Intercom is disrupting the way Software businesses communicate with their customers. First by giving you improved visibility on your customer and user’s behaviour, and second by allowing you to interact with your users based on their behaviour and through automation. Intercom has been labelled a ‘Social CRM’ tool and is bringing new levels of innovation into this space. Intercom has great leadership and is looking to take on big players like Salesforce, SAP and Oracle. An underdog worth backing.
If you want to work for a company building the future of self driving cars!!!!

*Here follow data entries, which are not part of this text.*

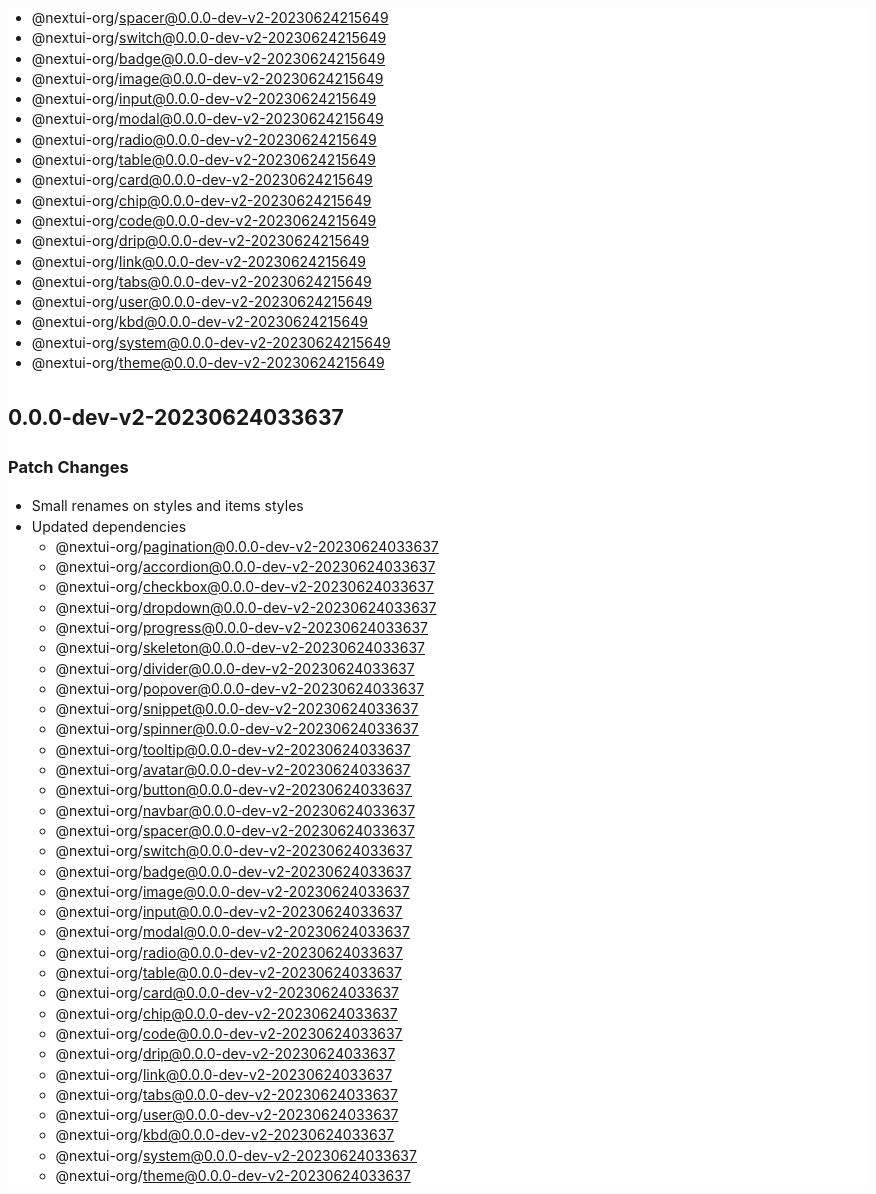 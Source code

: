   - @nextui-org/spacer@0.0.0-dev-v2-20230624215649
  - @nextui-org/switch@0.0.0-dev-v2-20230624215649
  - @nextui-org/badge@0.0.0-dev-v2-20230624215649
  - @nextui-org/image@0.0.0-dev-v2-20230624215649
  - @nextui-org/input@0.0.0-dev-v2-20230624215649
  - @nextui-org/modal@0.0.0-dev-v2-20230624215649
  - @nextui-org/radio@0.0.0-dev-v2-20230624215649
  - @nextui-org/table@0.0.0-dev-v2-20230624215649
  - @nextui-org/card@0.0.0-dev-v2-20230624215649
  - @nextui-org/chip@0.0.0-dev-v2-20230624215649
  - @nextui-org/code@0.0.0-dev-v2-20230624215649
  - @nextui-org/drip@0.0.0-dev-v2-20230624215649
  - @nextui-org/link@0.0.0-dev-v2-20230624215649
  - @nextui-org/tabs@0.0.0-dev-v2-20230624215649
  - @nextui-org/user@0.0.0-dev-v2-20230624215649
  - @nextui-org/kbd@0.0.0-dev-v2-20230624215649
  - @nextui-org/system@0.0.0-dev-v2-20230624215649
  - @nextui-org/theme@0.0.0-dev-v2-20230624215649

## 0.0.0-dev-v2-20230624033637

### Patch Changes

- Small renames on styles and items styles
- Updated dependencies
  - @nextui-org/pagination@0.0.0-dev-v2-20230624033637
  - @nextui-org/accordion@0.0.0-dev-v2-20230624033637
  - @nextui-org/checkbox@0.0.0-dev-v2-20230624033637
  - @nextui-org/dropdown@0.0.0-dev-v2-20230624033637
  - @nextui-org/progress@0.0.0-dev-v2-20230624033637
  - @nextui-org/skeleton@0.0.0-dev-v2-20230624033637
  - @nextui-org/divider@0.0.0-dev-v2-20230624033637
  - @nextui-org/popover@0.0.0-dev-v2-20230624033637
  - @nextui-org/snippet@0.0.0-dev-v2-20230624033637
  - @nextui-org/spinner@0.0.0-dev-v2-20230624033637
  - @nextui-org/tooltip@0.0.0-dev-v2-20230624033637
  - @nextui-org/avatar@0.0.0-dev-v2-20230624033637
  - @nextui-org/button@0.0.0-dev-v2-20230624033637
  - @nextui-org/navbar@0.0.0-dev-v2-20230624033637
  - @nextui-org/spacer@0.0.0-dev-v2-20230624033637
  - @nextui-org/switch@0.0.0-dev-v2-20230624033637
  - @nextui-org/badge@0.0.0-dev-v2-20230624033637
  - @nextui-org/image@0.0.0-dev-v2-20230624033637
  - @nextui-org/input@0.0.0-dev-v2-20230624033637
  - @nextui-org/modal@0.0.0-dev-v2-20230624033637
  - @nextui-org/radio@0.0.0-dev-v2-20230624033637
  - @nextui-org/table@0.0.0-dev-v2-20230624033637
  - @nextui-org/card@0.0.0-dev-v2-20230624033637
  - @nextui-org/chip@0.0.0-dev-v2-20230624033637
  - @nextui-org/code@0.0.0-dev-v2-20230624033637
  - @nextui-org/drip@0.0.0-dev-v2-20230624033637
  - @nextui-org/link@0.0.0-dev-v2-20230624033637
  - @nextui-org/tabs@0.0.0-dev-v2-20230624033637
  - @nextui-org/user@0.0.0-dev-v2-20230624033637
  - @nextui-org/kbd@0.0.0-dev-v2-20230624033637
  - @nextui-org/system@0.0.0-dev-v2-20230624033637
  - @nextui-org/theme@0.0.0-dev-v2-20230624033637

Tesla – I can’t think of a cooler Artificial Intelligence application than the self-driving car industry and companies like Tesla. Tesla’s recent acquisition of SolarCity, launching its roof tile and power wall, has them ready to scale and ready to sell. Tesla has an enormous opportunity, and they are hiring aggressively for a broad range of sales roles.
Zoom – If there was ever a technology that every inside sales person would need and use daily it is the ability to screen-share, make audio and video calls with clients simply. Incumbents like Clearslide, Join.me, GoToMeeting and Webex have all fallen short of delivering a winning product and dominating. Rest assured though; Zoom has nailed this. Founded in 2011, Zoom is now the leader with an easy to use platform for video and audio conferencing, messaging, and webinars across mobile, desktop, and room systems. With 215% growth last year they are now one of the fastest growing Sales SAAS companies in the world.
Stripe & Recurly – Digital shopping and commerce are still on an exponential rise. BI Intelligence forecasts that US e-commerce retail sales will hit $631 billion in 2020, up from $341 billion last year. Companies like Stripe and Recurly are poised to profit from that growth because they take a cut of all sales. I am particularly excited about Stripe because of its strategy to stay private for longer, signaling expectations for more aggressive growth
Finally but not least….
Twillio is hugely disruptive on the traditional Telco market with its API based platform. Twilio has virtualised the entire Telecoms infrastructure stack to enable developers, startups such as Uber and AirBnB and Facebook Messenger to use its APIs to build great customer experiences. So when you hail that Uber and receive a text message that your drivers outside, that’s Twilio. When you receive confirmation of your AirBnB booking via text, that’s Twilio. It goes way beyond SMS notification, and its broad range of Telecom disrupting products earns it a place on the list. One to watch.
Who have I missed?
I’m not looking for a sales job – got one of those at BuyerDeck – but if I was, these are companies I would be interested in working with. I’d be interested in hearing your thoughts, what tech companies are on your radar with great culture, opportunities and rewards?
Great read G. I’m going to look at Twilio now.
Good list Gerald, and a nice way to assess who to work for next!